* Brief
Within the records, determine how many lines contain the word "Duração". Your reply must consist of that number only.

=== Begin Enclosure ===

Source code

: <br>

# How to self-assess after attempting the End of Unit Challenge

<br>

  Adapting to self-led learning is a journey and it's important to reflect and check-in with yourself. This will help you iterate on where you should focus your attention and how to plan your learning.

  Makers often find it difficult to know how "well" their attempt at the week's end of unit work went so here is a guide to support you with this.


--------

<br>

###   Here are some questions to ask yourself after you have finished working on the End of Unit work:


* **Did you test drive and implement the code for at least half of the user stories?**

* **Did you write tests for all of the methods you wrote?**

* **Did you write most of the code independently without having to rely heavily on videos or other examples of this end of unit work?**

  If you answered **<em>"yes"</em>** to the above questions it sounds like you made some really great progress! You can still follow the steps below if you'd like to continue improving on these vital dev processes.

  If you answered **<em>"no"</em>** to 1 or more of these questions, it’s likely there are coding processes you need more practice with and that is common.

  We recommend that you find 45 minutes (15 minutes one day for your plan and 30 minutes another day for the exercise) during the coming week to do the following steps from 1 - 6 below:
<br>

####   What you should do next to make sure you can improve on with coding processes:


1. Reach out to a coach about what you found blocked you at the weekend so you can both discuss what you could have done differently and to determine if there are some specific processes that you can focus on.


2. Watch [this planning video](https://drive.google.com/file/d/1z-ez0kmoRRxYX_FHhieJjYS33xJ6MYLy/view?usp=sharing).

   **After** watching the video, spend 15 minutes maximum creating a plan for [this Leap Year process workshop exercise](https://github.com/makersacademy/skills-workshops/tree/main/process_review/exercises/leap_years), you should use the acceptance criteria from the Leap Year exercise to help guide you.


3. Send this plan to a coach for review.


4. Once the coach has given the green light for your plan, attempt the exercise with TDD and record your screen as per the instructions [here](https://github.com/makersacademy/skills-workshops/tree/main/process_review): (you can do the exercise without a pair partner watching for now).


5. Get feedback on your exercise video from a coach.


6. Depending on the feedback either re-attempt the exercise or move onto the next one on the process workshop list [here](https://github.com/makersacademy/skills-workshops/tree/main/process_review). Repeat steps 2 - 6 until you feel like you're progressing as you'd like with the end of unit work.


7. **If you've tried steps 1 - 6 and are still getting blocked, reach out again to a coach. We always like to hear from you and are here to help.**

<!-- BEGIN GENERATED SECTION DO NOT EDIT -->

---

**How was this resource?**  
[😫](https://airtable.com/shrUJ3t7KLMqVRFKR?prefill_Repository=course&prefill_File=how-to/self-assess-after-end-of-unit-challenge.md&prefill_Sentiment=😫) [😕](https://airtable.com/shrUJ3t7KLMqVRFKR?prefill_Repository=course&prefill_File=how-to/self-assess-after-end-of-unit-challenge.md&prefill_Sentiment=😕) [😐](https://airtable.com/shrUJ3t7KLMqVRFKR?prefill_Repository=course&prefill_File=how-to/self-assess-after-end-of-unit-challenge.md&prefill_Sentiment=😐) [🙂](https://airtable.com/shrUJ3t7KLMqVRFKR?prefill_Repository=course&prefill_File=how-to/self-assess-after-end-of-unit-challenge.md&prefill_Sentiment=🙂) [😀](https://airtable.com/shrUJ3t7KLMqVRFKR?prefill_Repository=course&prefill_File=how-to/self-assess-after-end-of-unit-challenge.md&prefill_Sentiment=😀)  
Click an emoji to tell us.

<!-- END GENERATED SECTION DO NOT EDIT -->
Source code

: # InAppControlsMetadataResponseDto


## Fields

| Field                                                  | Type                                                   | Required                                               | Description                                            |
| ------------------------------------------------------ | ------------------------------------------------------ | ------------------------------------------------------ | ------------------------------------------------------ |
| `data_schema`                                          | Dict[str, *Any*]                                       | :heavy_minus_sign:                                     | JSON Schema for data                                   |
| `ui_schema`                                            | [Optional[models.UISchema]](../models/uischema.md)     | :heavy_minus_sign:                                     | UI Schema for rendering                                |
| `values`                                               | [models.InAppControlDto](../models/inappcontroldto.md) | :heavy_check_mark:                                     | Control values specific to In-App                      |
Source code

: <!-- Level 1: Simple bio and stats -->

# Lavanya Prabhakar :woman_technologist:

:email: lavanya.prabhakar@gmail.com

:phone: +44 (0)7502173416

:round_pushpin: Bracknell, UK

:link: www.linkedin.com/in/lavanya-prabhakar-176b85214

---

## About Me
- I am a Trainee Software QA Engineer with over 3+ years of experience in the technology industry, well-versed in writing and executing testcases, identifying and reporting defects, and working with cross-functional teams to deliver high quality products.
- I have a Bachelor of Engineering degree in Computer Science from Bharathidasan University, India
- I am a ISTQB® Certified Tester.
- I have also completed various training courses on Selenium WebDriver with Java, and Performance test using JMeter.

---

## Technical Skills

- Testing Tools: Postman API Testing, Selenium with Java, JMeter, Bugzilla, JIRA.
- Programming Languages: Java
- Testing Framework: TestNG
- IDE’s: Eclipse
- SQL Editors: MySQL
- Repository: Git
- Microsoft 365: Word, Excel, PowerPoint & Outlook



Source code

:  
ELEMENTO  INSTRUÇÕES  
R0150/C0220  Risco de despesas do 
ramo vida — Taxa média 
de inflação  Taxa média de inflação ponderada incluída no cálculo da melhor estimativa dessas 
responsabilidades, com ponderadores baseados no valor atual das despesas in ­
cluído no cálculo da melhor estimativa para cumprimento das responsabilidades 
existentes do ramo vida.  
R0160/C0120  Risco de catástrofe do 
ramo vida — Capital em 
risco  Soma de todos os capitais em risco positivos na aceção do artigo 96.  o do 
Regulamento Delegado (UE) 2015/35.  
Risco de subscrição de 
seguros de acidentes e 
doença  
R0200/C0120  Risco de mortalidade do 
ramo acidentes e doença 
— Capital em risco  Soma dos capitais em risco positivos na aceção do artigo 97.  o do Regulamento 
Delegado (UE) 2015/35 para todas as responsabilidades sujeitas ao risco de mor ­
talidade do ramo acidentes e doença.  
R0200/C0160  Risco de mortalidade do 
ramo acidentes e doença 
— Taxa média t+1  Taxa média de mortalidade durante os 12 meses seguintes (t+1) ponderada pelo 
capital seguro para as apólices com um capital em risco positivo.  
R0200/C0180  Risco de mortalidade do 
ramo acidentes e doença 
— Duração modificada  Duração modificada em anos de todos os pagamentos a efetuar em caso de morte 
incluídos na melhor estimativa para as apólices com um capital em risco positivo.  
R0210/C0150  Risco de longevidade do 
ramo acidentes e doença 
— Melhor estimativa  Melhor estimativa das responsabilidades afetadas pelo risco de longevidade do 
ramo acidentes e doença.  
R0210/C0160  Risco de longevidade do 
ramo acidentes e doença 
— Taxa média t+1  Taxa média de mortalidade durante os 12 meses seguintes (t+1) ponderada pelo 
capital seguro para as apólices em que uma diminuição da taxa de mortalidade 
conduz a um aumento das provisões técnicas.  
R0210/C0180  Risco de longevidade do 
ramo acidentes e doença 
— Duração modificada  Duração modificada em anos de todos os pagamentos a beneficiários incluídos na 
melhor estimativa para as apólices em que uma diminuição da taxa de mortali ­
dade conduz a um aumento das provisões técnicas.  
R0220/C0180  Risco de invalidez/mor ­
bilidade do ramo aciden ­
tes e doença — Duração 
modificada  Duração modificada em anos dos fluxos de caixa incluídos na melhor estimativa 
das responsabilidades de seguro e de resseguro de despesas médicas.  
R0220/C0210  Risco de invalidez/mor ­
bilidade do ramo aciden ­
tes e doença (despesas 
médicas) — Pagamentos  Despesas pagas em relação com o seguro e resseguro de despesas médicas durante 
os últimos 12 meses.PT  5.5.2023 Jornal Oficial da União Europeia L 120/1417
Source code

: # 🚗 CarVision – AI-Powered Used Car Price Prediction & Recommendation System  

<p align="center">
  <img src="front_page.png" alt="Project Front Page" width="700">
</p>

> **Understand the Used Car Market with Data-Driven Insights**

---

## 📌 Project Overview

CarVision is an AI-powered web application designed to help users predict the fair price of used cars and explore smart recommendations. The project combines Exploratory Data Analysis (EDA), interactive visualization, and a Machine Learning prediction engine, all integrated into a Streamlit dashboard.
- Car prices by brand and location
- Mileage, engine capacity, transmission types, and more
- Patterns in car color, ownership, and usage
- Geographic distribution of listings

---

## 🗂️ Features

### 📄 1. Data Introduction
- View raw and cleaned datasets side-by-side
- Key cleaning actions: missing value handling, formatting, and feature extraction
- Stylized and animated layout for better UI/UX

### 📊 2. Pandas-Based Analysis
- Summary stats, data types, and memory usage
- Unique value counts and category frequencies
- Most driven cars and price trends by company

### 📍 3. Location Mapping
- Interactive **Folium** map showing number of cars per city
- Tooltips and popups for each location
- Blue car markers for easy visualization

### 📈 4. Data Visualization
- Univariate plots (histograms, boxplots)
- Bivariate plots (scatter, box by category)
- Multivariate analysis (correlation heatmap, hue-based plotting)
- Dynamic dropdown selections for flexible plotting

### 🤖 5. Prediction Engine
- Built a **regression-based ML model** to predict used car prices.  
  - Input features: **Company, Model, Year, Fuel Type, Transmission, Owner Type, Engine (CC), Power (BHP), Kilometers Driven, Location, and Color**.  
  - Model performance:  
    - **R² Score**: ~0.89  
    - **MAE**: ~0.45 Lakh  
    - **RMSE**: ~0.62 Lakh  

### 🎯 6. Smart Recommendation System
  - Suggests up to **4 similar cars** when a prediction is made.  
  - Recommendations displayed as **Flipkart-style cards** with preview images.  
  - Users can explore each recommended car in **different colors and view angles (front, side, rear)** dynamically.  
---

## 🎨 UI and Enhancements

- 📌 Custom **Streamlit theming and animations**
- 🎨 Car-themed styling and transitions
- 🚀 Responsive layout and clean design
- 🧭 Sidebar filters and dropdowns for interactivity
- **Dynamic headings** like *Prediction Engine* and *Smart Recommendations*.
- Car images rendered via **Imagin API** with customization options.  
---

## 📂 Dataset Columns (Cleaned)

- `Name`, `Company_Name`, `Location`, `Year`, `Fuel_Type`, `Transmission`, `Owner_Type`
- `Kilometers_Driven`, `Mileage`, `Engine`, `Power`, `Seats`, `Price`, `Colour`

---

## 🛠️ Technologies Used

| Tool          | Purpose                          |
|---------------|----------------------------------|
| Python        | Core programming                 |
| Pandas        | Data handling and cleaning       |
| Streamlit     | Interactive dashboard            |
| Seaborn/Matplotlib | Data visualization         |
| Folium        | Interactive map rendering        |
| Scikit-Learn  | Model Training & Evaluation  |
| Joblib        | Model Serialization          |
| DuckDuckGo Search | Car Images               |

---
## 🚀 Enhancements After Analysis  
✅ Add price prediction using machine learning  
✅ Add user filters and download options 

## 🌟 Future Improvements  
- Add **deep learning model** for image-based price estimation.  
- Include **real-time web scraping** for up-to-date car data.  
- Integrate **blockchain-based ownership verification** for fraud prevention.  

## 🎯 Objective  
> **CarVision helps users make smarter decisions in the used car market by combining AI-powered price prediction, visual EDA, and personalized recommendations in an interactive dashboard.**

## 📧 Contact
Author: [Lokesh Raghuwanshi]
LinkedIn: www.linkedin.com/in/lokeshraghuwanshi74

=== End Enclosure ===

* Solution for this task
4